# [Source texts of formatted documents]
★ ★ ★ ★ ★ ★ ★

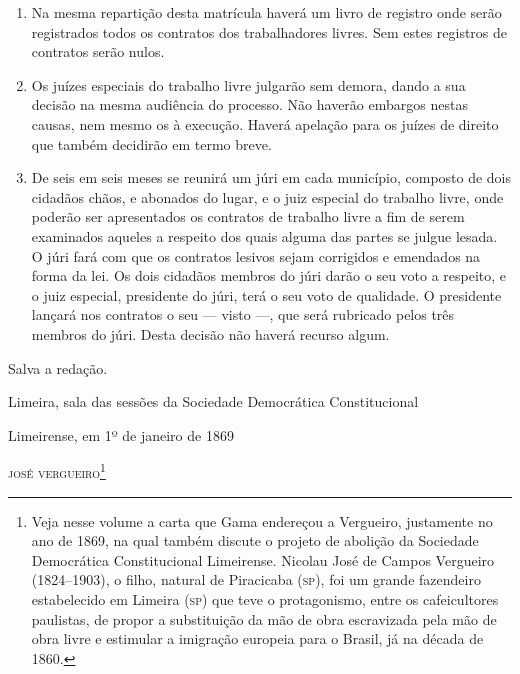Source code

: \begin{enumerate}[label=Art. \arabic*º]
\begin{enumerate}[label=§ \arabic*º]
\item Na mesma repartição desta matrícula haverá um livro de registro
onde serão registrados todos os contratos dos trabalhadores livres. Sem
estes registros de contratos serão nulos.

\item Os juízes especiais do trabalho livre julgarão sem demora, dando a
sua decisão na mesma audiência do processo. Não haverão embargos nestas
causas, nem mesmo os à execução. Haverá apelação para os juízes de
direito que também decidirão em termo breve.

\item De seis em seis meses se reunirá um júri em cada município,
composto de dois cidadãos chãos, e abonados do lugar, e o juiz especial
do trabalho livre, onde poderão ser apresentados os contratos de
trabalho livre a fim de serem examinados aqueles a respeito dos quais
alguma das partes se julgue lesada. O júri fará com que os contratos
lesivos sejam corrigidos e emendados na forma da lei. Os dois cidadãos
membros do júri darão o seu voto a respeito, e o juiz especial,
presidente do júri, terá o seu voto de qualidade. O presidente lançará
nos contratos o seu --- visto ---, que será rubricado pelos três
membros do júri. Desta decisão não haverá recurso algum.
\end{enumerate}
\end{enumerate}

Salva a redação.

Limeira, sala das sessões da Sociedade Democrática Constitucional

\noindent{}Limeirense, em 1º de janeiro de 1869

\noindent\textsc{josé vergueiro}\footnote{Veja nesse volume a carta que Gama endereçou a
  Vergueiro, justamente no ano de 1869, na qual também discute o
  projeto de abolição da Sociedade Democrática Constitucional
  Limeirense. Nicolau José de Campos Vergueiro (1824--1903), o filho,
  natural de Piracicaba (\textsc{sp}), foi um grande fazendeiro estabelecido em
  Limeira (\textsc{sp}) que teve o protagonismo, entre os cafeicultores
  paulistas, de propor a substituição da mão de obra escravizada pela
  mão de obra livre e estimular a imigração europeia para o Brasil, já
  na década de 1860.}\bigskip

★ ★ ★ ★ ★ ★ ★

# [What this task involves]
Taking the entries above, write out exactly each line from the one holding "demora, dando a" to the one holding "Vergueiro, justamente no", both included, and stop there.

# [Written answer]
\item Os juízes especiais do trabalho livre julgarão sem demora, dando a
sua decisão na mesma audiência do processo. Não haverão embargos nestas
causas, nem mesmo os à execução. Haverá apelação para os juízes de
direito que também decidirão em termo breve.

\item De seis em seis meses se reunirá um júri em cada município,
composto de dois cidadãos chãos, e abonados do lugar, e o juiz especial
do trabalho livre, onde poderão ser apresentados os contratos de
trabalho livre a fim de serem examinados aqueles a respeito dos quais
alguma das partes se julgue lesada. O júri fará com que os contratos
lesivos sejam corrigidos e emendados na forma da lei. Os dois cidadãos
membros do júri darão o seu voto a respeito, e o juiz especial,
presidente do júri, terá o seu voto de qualidade. O presidente lançará
nos contratos o seu --- visto ---, que será rubricado pelos três
membros do júri. Desta decisão não haverá recurso algum.
\end{enumerate}
\end{enumerate}

Salva a redação.

Limeira, sala das sessões da Sociedade Democrática Constitucional

\noindent{}Limeirense, em 1º de janeiro de 1869

\noindent\textsc{josé vergueiro}\footnote{Veja nesse volume a carta que Gama endereçou a
  Vergueiro, justamente no ano de 1869, na qual também discute o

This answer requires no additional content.